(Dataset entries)

>>>

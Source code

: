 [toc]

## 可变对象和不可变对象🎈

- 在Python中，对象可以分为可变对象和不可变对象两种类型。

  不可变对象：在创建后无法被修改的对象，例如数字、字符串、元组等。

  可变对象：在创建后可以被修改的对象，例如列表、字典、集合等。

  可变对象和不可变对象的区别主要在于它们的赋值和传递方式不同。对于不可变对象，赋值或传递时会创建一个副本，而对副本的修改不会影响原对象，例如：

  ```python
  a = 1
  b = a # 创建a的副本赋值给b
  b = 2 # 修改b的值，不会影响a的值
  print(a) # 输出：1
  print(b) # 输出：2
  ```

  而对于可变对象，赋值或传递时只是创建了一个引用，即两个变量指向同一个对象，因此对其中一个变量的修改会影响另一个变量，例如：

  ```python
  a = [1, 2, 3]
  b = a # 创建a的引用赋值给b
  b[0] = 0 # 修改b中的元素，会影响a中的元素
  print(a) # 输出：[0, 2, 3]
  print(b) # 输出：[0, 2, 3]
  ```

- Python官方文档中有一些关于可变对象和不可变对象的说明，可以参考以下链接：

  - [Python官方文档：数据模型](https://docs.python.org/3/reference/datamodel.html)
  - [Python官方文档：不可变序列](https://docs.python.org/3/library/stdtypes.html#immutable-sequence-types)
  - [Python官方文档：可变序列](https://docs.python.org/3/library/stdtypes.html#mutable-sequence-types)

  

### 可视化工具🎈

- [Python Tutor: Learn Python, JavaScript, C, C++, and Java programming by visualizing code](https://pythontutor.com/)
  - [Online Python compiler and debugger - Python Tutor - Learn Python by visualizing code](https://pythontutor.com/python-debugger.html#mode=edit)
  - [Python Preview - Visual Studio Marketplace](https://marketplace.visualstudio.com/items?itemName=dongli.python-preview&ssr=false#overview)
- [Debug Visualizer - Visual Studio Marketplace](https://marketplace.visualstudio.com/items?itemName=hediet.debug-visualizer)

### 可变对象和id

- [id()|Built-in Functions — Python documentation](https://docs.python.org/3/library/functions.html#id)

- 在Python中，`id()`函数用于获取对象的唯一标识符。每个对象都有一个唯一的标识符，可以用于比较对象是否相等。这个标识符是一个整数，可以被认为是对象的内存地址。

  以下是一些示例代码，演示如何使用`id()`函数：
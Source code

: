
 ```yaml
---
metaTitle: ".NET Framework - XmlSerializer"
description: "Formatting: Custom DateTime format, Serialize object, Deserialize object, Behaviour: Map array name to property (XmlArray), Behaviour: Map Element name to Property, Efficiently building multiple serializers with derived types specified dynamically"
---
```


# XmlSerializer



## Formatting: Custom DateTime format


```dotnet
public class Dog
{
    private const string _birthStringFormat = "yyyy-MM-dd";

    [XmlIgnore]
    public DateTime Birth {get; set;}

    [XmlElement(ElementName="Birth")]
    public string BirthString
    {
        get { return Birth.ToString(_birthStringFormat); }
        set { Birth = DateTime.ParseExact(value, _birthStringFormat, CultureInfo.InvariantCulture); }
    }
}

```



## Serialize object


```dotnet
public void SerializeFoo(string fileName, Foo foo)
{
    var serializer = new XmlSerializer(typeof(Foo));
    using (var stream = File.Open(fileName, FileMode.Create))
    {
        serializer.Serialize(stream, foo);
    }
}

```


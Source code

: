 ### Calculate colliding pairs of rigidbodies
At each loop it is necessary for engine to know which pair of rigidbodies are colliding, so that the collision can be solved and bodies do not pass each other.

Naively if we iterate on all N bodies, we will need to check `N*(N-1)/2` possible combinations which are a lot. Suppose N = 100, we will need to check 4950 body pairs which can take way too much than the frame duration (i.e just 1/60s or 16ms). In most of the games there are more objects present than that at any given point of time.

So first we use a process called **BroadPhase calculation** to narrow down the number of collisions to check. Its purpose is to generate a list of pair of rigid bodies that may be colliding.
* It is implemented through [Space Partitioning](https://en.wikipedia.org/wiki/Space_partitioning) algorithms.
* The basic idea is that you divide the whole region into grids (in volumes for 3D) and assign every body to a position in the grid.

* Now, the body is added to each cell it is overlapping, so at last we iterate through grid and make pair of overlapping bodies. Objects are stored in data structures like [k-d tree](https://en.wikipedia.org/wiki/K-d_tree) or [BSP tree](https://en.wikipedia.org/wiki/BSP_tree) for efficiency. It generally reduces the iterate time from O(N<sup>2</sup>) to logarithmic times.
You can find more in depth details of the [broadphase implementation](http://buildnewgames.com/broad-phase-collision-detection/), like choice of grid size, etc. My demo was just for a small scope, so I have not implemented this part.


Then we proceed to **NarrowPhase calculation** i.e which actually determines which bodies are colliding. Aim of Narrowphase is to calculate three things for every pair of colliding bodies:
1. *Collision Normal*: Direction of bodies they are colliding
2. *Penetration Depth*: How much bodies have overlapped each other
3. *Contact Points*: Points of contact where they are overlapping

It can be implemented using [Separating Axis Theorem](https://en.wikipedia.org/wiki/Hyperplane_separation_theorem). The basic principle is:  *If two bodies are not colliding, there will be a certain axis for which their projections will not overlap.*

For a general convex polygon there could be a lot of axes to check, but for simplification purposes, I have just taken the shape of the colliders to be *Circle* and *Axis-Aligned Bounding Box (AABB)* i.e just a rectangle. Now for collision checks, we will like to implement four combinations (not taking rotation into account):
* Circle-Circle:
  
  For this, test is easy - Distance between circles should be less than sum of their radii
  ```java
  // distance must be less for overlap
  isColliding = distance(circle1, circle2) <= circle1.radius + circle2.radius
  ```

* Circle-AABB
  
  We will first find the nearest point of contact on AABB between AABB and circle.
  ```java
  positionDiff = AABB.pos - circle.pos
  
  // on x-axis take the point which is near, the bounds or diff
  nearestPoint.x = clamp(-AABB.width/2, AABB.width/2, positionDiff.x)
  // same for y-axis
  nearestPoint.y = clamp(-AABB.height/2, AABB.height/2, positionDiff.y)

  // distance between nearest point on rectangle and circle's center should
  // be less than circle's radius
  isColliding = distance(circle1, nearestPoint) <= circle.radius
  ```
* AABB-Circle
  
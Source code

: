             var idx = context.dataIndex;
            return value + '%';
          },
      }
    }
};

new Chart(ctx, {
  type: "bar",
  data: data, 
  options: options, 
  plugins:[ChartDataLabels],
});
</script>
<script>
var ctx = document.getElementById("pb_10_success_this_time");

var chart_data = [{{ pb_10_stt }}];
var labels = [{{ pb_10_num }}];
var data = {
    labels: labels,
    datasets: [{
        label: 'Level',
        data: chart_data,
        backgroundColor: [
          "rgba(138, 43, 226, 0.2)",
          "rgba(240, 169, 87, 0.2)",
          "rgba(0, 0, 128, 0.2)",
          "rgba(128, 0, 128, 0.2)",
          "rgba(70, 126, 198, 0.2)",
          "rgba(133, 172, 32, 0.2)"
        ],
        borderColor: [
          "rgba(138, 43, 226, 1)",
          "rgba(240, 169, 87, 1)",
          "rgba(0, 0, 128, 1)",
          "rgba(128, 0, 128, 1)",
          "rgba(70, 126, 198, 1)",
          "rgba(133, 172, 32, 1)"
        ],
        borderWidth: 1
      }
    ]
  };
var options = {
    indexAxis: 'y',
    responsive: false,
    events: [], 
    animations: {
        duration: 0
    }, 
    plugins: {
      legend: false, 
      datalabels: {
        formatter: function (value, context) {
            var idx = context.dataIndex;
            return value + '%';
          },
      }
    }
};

<<<

• _PROBLEM STATEMENT_:
Write out the records again so that each line matches the original exactly.

• _TASK RESPONSE_:
Source code

: [toc]

## 可变对象和不可变对象🎈

- 在Python中，对象可以分为可变对象和不可变对象两种类型。

  不可变对象：在创建后无法被修改的对象，例如数字、字符串、元组等。

  可变对象：在创建后可以被修改的对象，例如列表、字典、集合等。

  可变对象和不可变对象的区别主要在于它们的赋值和传递方式不同。对于不可变对象，赋值或传递时会创建一个副本，而对副本的修改不会影响原对象，例如：

  ```python
  a = 1
  b = a # 创建a的副本赋值给b
  b = 2 # 修改b的值，不会影响a的值
  print(a) # 输出：1
  print(b) # 输出：2
  ```

  而对于可变对象，赋值或传递时只是创建了一个引用，即两个变量指向同一个对象，因此对其中一个变量的修改会影响另一个变量，例如：

  ```python
  a = [1, 2, 3]
  b = a # 创建a的引用赋值给b
  b[0] = 0 # 修改b中的元素，会影响a中的元素
  print(a) # 输出：[0, 2, 3]
  print(b) # 输出：[0, 2, 3]
  ```

- Python官方文档中有一些关于可变对象和不可变对象的说明，可以参考以下链接：

  - [Python官方文档：数据模型](https://docs.python.org/3/reference/datamodel.html)
  - [Python官方文档：不可变序列](https://docs.python.org/3/library/stdtypes.html#immutable-sequence-types)
  - [Python官方文档：可变序列](https://docs.python.org/3/library/stdtypes.html#mutable-sequence-types)

  

### 可视化工具🎈

- [Python Tutor: Learn Python, JavaScript, C, C++, and Java programming by visualizing code](https://pythontutor.com/)
  - [Online Python compiler and debugger - Python Tutor - Learn Python by visualizing code](https://pythontutor.com/python-debugger.html#mode=edit)
  - [Python Preview - Visual Studio Marketplace](https://marketplace.visualstudio.com/items?itemName=dongli.python-preview&ssr=false#overview)
- [Debug Visualizer - Visual Studio Marketplace](https://marketplace.visualstudio.com/items?itemName=hediet.debug-visualizer)

### 可变对象和id

- [id()|Built-in Functions — Python documentation](https://docs.python.org/3/library/functions.html#id)

- 在Python中，`id()`函数用于获取对象的唯一标识符。每个对象都有一个唯一的标识符，可以用于比较对象是否相等。这个标识符是一个整数，可以被认为是对象的内存地址。

  以下是一些示例代码，演示如何使用`id()`函数：
Source code

:
 ```yaml
---
metaTitle: ".NET Framework - XmlSerializer"
description: "Formatting: Custom DateTime format, Serialize object, Deserialize object, Behaviour: Map array name to property (XmlArray), Behaviour: Map Element name to Property, Efficiently building multiple serializers with derived types specified dynamically"
---
```


# XmlSerializer



## Formatting: Custom DateTime format


```dotnet
public class Dog
{
    private const string _birthStringFormat = "yyyy-MM-dd";

    [XmlIgnore]
    public DateTime Birth {get; set;}

    [XmlElement(ElementName="Birth")]
    public string BirthString
    {
        get { return Birth.ToString(_birthStringFormat); }
        set { Birth = DateTime.ParseExact(value, _birthStringFormat, CultureInfo.InvariantCulture); }
    }
}

```



## Serialize object


```dotnet
public void SerializeFoo(string fileName, Foo foo)
{
    var serializer = new XmlSerializer(typeof(Foo));
    using (var stream = File.Open(fileName, FileMode.Create))
    {
        serializer.Serialize(stream, foo);
    }
}

```


Source code

: ### Calculate colliding pairs of rigidbodies
At each loop it is necessary for engine to know which pair of rigidbodies are colliding, so that the collision can be solved and bodies do not pass each other.

Naively if we iterate on all N bodies, we will need to check `N*(N-1)/2` possible combinations which are a lot. Suppose N = 100, we will need to check 4950 body pairs which can take way too much than the frame duration (i.e just 1/60s or 16ms). In most of the games there are more objects present than that at any given point of time.

So first we use a process called **BroadPhase calculation** to narrow down the number of collisions to check. Its purpose is to generate a list of pair of rigid bodies that may be colliding.
* It is implemented through [Space Partitioning](https://en.wikipedia.org/wiki/Space_partitioning) algorithms.
* The basic idea is that you divide the whole region into grids (in volumes for 3D) and assign every body to a position in the grid.

* Now, the body is added to each cell it is overlapping, so at last we iterate through grid and make pair of overlapping bodies. Objects are stored in data structures like [k-d tree](https://en.wikipedia.org/wiki/K-d_tree) or [BSP tree](https://en.wikipedia.org/wiki/BSP_tree) for efficiency. It generally reduces the iterate time from O(N<sup>2</sup>) to logarithmic times.
You can find more in depth details of the [broadphase implementation](http://buildnewgames.com/broad-phase-collision-detection/), like choice of grid size, etc. My demo was just for a small scope, so I have not implemented this part.


Then we proceed to **NarrowPhase calculation** i.e which actually determines which bodies are colliding. Aim of Narrowphase is to calculate three things for every pair of colliding bodies:
1. *Collision Normal*: Direction of bodies they are colliding
2. *Penetration Depth*: How much bodies have overlapped each other
3. *Contact Points*: Points of contact where they are overlapping

It can be implemented using [Separating Axis Theorem](https://en.wikipedia.org/wiki/Hyperplane_separation_theorem). The basic principle is:  *If two bodies are not colliding, there will be a certain axis for which their projections will not overlap.*

For a general convex polygon there could be a lot of axes to check, but for simplification purposes, I have just taken the shape of the colliders to be *Circle* and *Axis-Aligned Bounding Box (AABB)* i.e just a rectangle. Now for collision checks, we will like to implement four combinations (not taking rotation into account):
* Circle-Circle:
  
  For this, test is easy - Distance between circles should be less than sum of their radii
  ```java
  // distance must be less for overlap
  isColliding = distance(circle1, circle2) <= circle1.radius + circle2.radius
  ```

* Circle-AABB
  
  We will first find the nearest point of contact on AABB between AABB and circle.
  ```java
  positionDiff = AABB.pos - circle.pos
  
  // on x-axis take the point which is near, the bounds or diff
  nearestPoint.x = clamp(-AABB.width/2, AABB.width/2, positionDiff.x)
  // same for y-axis
  nearestPoint.y = clamp(-AABB.height/2, AABB.height/2, positionDiff.y)

  // distance between nearest point on rectangle and circle's center should
  // be less than circle's radius
  isColliding = distance(circle1, nearestPoint) <= circle.radius
  ```
* AABB-Circle
  
Source code

:             var idx = context.dataIndex;
            return value + '%';
          },
      }
    }
};

new Chart(ctx, {
  type: "bar",
  data: data, 
  options: options, 
  plugins:[ChartDataLabels],
});
</script>
<script>
var ctx = document.getElementById("pb_10_success_this_time");

var chart_data = [{{ pb_10_stt }}];
var labels = [{{ pb_10_num }}];
var data = {
    labels: labels,
    datasets: [{
        label: 'Level',
        data: chart_data,
        backgroundColor: [
          "rgba(138, 43, 226, 0.2)",
          "rgba(240, 169, 87, 0.2)",
          "rgba(0, 0, 128, 0.2)",
          "rgba(128, 0, 128, 0.2)",
          "rgba(70, 126, 198, 0.2)",
          "rgba(133, 172, 32, 0.2)"
        ],
        borderColor: [
          "rgba(138, 43, 226, 1)",
          "rgba(240, 169, 87, 1)",
          "rgba(0, 0, 128, 1)",
          "rgba(128, 0, 128, 1)",
          "rgba(70, 126, 198, 1)",
          "rgba(133, 172, 32, 1)"
        ],
        borderWidth: 1
      }
    ]
  };
var options = {
    indexAxis: 'y',
    responsive: false,
    events: [], 
    animations: {
        duration: 0
    }, 
    plugins: {
      legend: false, 
      datalabels: {
        formatter: function (value, context) {
            var idx = context.dataIndex;
            return value + '%';
          },
      }
    }
};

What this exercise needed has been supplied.